Curatorial Statement

Lateral Geographies is delighted to announce its fourth artist in residence: Eve Marguerite.

Over the course of the residency, Eve will present What If We Gave Them Back. The project builds on ideas concerning the function and use of public cultural and art spaces in present day society.

Via digital narrative, the artist explores alternative, experimental uses of space within museums and galleries – fostering dialogue about the role of cultural institutions and how, in future, they may evolve. The work invites reflection on issues of urgency within and beyond the arts sector – identity, equity, and power; of decolonisation, diversification and cultural repatriation.

At the height of the Covid outbreak, the arts sector – one of the industries to be hit hardest by the pandemic – was in troubled waters. Quarantines, government-imposed shutdowns and travel bans had left museums, galleries, and institutions worldwide with no choice but to quickly adapt and evolve in order to survive.

After a period of uncertainty and adjustment, the implementation of physical distancing measures eventually forged new digital paths for the art industry, leading to novel ways for artists seeking to connect with locked-down audiences.

This ongoing “digital revolution” – as it is usually referred to – has been seen as an opportunity to shape a more inclusive, diverse, and overall fairer industry, with benefits stretching further beyond mere survival and financial gains. Digital engagement has quickly become the catchphrase of the moment, and words and acronyms like AI (artificial intelligence), AR (augmented reality), VR (virtual reality), blockchain, NFT (non-fungible tokens) have cemented themselves in everyday lexicon.

However, while the transformative potential of digital technologies seems certain, it is unlikely that a technology shift alone will ever be enough to spark a “revolution” – unless, of course, we first deal with the obstacles, and there are many, preventing the art world from being effectively more inclusive, diverse and fairer.

Behind a façade of liberal progression, the world of the arts – a complex ecosystem made up of artists, audiences, museums and galleries professionals, curators, critics, etc. – fails often to live up to the values it purports to uphold. Toxic philanthropy and controversial sponsorship deals, economic and cultural exploitation, tokenism, racial and gender-based discrimination are just some of the problems that plague the industry.

The need to “reform” the arts sector is long overdue, and calls have been made for a structural transformation for years. In more recent times, the debate surrounding the reform has taken on added urgency and a sharper socio-political edge as the topic of decolonising the art space – and, by extension, the ecosystem as a whole – has been given growing recognition.

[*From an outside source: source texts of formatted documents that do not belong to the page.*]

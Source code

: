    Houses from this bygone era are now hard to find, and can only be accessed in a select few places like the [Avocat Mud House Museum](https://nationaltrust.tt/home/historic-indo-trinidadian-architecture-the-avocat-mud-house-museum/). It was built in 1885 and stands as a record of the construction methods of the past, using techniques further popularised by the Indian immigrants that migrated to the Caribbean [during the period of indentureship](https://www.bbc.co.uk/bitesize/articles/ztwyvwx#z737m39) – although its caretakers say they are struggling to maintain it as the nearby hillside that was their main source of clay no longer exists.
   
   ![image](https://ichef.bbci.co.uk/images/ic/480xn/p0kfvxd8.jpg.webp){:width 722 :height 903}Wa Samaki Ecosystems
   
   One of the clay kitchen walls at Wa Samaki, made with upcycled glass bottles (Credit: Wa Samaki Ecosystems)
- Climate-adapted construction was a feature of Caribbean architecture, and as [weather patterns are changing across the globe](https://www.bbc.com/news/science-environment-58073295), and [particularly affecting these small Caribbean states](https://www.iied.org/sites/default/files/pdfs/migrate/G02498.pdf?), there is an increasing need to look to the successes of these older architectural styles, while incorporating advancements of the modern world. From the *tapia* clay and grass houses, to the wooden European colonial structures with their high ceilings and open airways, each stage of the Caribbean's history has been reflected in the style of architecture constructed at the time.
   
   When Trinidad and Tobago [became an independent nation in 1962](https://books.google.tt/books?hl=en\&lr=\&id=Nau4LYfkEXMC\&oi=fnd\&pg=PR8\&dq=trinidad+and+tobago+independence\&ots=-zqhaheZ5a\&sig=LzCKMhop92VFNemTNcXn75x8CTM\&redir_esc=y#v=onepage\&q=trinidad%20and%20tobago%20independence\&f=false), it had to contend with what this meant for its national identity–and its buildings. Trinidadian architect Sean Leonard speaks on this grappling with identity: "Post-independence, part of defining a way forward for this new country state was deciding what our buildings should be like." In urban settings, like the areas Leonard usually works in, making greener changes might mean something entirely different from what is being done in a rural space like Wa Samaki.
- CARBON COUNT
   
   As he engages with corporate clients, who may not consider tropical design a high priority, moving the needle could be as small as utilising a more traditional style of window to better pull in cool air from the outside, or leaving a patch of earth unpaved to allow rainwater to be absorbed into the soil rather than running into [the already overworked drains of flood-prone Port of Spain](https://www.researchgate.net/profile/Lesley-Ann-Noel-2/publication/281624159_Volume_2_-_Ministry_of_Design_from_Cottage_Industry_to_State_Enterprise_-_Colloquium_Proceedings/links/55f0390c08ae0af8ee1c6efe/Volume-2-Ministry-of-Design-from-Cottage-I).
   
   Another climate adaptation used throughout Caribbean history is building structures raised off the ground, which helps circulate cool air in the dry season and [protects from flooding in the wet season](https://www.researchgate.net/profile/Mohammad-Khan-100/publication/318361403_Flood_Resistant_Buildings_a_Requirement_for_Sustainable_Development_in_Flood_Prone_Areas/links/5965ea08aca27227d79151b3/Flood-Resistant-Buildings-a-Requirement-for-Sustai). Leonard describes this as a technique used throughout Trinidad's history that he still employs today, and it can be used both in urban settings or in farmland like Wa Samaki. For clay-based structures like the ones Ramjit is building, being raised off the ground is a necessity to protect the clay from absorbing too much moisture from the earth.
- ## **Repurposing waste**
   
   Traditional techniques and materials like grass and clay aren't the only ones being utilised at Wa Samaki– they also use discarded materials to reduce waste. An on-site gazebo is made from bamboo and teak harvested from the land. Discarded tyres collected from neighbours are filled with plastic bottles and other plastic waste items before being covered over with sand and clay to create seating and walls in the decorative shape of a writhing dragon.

The history of museums in Europe and North America in particular is undeniably bound up in the history of colonialism, plunder and enslavement, with collections often amassed through looting, forced labour and illicit trade. To decolonise a museum – or a gallery – means to address the colonial narratives and taxonomies embedded within the institution itself, and establish non-colonial practices that reject exclusionary norms in order to embrace and adopt different perspectives.

The process of decolonisation also considers the return of looted artefacts to their country of origin. A hotly debated topic, the repatriation process is grounded in a broader discussion concerning distributive justice and, more specifically, the equitable redistribution of cultural goods, and should therefore be seen as an integral part of the decolonizing process.

In a broader sense, many call for a challenge to limits posed by an outmoded and regressive canonical tradition embedded in the logic of profit maximisation and rooted in eurocentrism and white supremacy, in patriarchy and heteronormativity.

Decolonising the art ecosystem is not just theoretical exercise. It implies challenging the status quo and opposing the structures of power that perpetuate inequality and exclusion. It entails encouraging rather than suppressing dissent.

The road to a more inclusive, broad-ranging and just art industry is certainly one strewn with obstacles, setbacks and detours – nonetheless, it is one we must take if we want to keep the sector relevant and in step with an ever-changing, ever-evolving and politically awakened society.